Even before Gov.-elect Bill Lee announced her hiring on Thursday, she was poring over a recent report by the state’s chief investigator about what went wrong with TNReady testing last spring and figuring out her strategy for a different outcome.

“My first days will be spent talking with educators and superintendents in the field to really understand the scenario here in Tennessee,” said Schwinn, who’s been chief deputy commissioner of academics in Texas since 2016.

“I’ll approach this problem with a healthy mixture of listening and learning,” she added.

Schwinn’s experience with state assessment programs in Texas and in Delaware — where she was assistant secretary of education — is one of the strengths cited by Lee in selecting her for one of his most critical cabinet posts.

The Republican governor-elect has said that getting TNReady right is a must after three straight years of missteps in administration and scoring in Tennessee’s transition to online testing. Last year, technical disruptions interrupted so many testing days that state lawmakers passed emergency legislation ordering that poor scores couldn’t be used to penalize students, teachers, schools, or districts.

Schwinn, 36, recalls dealing with testing headaches during her first days on the job in Texas.

“We had testing disruptions. We had test booklets mailed to the wrong schools. We had answer documents in testing booklets. We had online administration failures,” she told Chalkbeat. “From that, we brought together teachers, superintendents, and experts to figure out solutions, and we had a near-perfect administration of our assessment the next year.”

What she learned in the process: the importance of tight vendor management, including setting clear expectations of what’s expected.

She plans to use the same approach in Tennessee, working closely with people in her new department and Questar Assessment, the state’s current vendor.

“Our job is to think about how to get online testing as close to perfect as possible for our students and educators, and that is going to be a major focus,” she said.

The test itself has gotten good reviews in Tennessee; it’s the online miscues that have many teachers and parents questioning the switch from paper-and-pencil exams.
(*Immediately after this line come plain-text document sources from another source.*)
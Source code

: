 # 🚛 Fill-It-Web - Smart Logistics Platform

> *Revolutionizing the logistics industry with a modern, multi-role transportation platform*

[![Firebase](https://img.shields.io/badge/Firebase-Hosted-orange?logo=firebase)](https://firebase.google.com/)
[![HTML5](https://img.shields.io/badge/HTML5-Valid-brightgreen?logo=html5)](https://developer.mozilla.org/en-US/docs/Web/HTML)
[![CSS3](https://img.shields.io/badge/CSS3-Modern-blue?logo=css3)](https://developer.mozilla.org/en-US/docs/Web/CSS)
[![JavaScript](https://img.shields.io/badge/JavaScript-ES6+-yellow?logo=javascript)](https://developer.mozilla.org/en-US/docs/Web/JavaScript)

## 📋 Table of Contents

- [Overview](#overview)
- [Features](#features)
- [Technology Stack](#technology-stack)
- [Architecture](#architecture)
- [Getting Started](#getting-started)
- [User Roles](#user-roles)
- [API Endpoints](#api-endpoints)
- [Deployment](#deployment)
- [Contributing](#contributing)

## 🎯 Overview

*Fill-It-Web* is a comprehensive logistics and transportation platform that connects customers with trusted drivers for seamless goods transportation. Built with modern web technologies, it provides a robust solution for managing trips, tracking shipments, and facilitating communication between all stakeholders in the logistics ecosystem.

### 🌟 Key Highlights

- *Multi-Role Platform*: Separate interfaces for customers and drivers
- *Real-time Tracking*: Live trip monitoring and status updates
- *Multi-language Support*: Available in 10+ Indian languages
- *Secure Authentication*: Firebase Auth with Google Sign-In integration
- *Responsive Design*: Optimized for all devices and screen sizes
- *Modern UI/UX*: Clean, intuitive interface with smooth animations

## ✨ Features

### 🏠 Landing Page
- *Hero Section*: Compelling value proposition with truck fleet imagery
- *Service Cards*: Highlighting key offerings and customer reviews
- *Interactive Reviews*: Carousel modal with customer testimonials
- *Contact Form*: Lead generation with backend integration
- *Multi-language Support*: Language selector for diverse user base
Schwinn sees no choice but to forge ahead online and is quick to list the benefits.

“If you think about how children learn and access information today, many are getting that information from hand-held devices and computers,” she said, “so reflecting that natural experience in our classrooms is incredibly important.”

Schwinn said computerized testing also holds promise for accommodating students with disabilities and provides for a more engaging experience for all students.

“When you look at the multiple-choice tests that we took in school and compare that to an online platform where students can watch videos, perform science experiments, do drag-and-drop and other features, students are just more engaged in the content,” she said.

“It’s a more authentic experience,” she added, “and therefore a better measure of learning.”

Schwinn plans to examine Tennessee’s overall state testing program to look for ways to reduce the number of minutes dedicated to assessment and also to elevate transparency.

She also will oversee the transition when one or more companies take over the state’s testing program beginning next school year. Former Commissioner Candice McQueen ordered a new request for proposals from vendors to provide paper testing for younger students and online testing for older ones. State officials have said they hope to award the contract by spring.

In Texas, a 2018 state audit criticized Schwinn’s handling of two major education contracts, including a no-bid special education contract that lost the state more than $2 million.

In Tennessee, an evaluation committee that includes programmatic, assessment, and technology experts will help to decide the new testing contract, and state lawmakers on the legislature’s Government Operations Committee plan to provide another layer of oversight.

Spring testing in Tennessee is scheduled to begin on April 15. You can learn more about TNReady on the state education department’s website.

Editor’s note: This story has been updated with new information about problems with the handling of two education contracts in Texas.